→ **Assignment**:
Without including any images, reproduce each entry exactly.

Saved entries
——————————

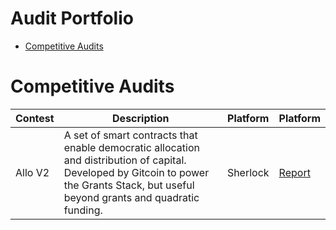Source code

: # Audit Portfolio
- [Competitive Audits](doc:linking-to-pages#competitive-audits)

# Competitive Audits
|    Contest    |  Description  |   Platform    |   Platform    |
| ------------- | ------------- | ------------- | ------------- |
|   Allo V2     |   A set of smart contracts that enable democratic allocation and distribution of capital. Developed by Gitcoin to power the Grants Stack, but useful beyond grants and quadratic funding.    |   Sherlock    | [Report](https://github.com/sherlock-audit/2023-09-Gitcoin-judging/issues/237) |
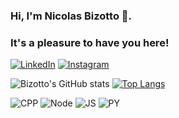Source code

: ### Hi, I'm Nicolas Bizotto 🐝.
### It's a pleasure to have you here!

[![LinkedIn](https://img.shields.io/badge/LinkedIn-0077B5?style=for-the-badge&logo=linkedin&logoColor=white)](https://www.linkedin.com/in/nicolas-ian-bizotto-410388208/)
[![Instagram](https://img.shields.io/badge/Instagram-E4405F?style=for-the-badge&logo=instagram&logoColor=white)](https://www.instagram.com/0bizotto/)

![Bizotto's GitHub stats](https://github-readme-stats.vercel.app/api?username=Bizotto&show_icons=true&theme=highcontrast&count_private=true)
[![Top Langs](https://github-readme-stats.vercel.app/api/top-langs/?username=Bizotto&layout=compact&langs_count=10)](https://github.com/anuraghazra/github-readme-stats)


  ![CPP](https://img.shields.io/badge/C%2B%2B-00599C?style=for-the-badge&logo=c%2B%2B&logoColor=white)
  ![Node](https://img.shields.io/badge/Node.js-43853D?style=for-the-badge&logo=node.js&logoColor=white)
  ![JS](https://img.shields.io/badge/JavaScript-323330?style=for-the-badge&logo=javascript&logoColor=F7DF1E)
  ![PY](https://img.shields.io/badge/Python-14354C?style=for-the-badge&logo=python&logoColor=white)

——————————

→ **Task result**:
Source code

: # Audit Portfolio
- [Competitive Audits](doc:linking-to-pages#competitive-audits)

# Competitive Audits
|    Contest    |  Description  |   Platform    |   Platform    |
| ------------- | ------------- | ------------- | ------------- |
|   Allo V2     |   A set of smart contracts that enable democratic allocation and distribution of capital. Developed by Gitcoin to power the Grants Stack, but useful beyond grants and quadratic funding.    |   Sherlock    | [Report](https://github.com/sherlock-audit/2023-09-Gitcoin-judging/issues/237) |
Source code

: ### Hi, I'm Nicolas Bizotto 🐝.
### It's a pleasure to have you here!

[![LinkedIn](https://img.shields.io/badge/LinkedIn-0077B5?style=for-the-badge&logo=linkedin&logoColor=white)](https://www.linkedin.com/in/nicolas-ian-bizotto-410388208/)
[![Instagram](https://img.shields.io/badge/Instagram-E4405F?style=for-the-badge&logo=instagram&logoColor=white)](https://www.instagram.com/0bizotto/)

![Bizotto's GitHub stats](https://github-readme-stats.vercel.app/api?username=Bizotto&show_icons=true&theme=highcontrast&count_private=true)
[![Top Langs](https://github-readme-stats.vercel.app/api/top-langs/?username=Bizotto&layout=compact&langs_count=10)](https://github.com/anuraghazra/github-readme-stats)


  ![CPP](https://img.shields.io/badge/C%2B%2B-00599C?style=for-the-badge&logo=c%2B%2B&logoColor=white)
  ![Node](https://img.shields.io/badge/Node.js-43853D?style=for-the-badge&logo=node.js&logoColor=white)
  ![JS](https://img.shields.io/badge/JavaScript-323330?style=for-the-badge&logo=javascript&logoColor=F7DF1E)
  ![PY](https://img.shields.io/badge/Python-14354C?style=for-the-badge&logo=python&logoColor=white)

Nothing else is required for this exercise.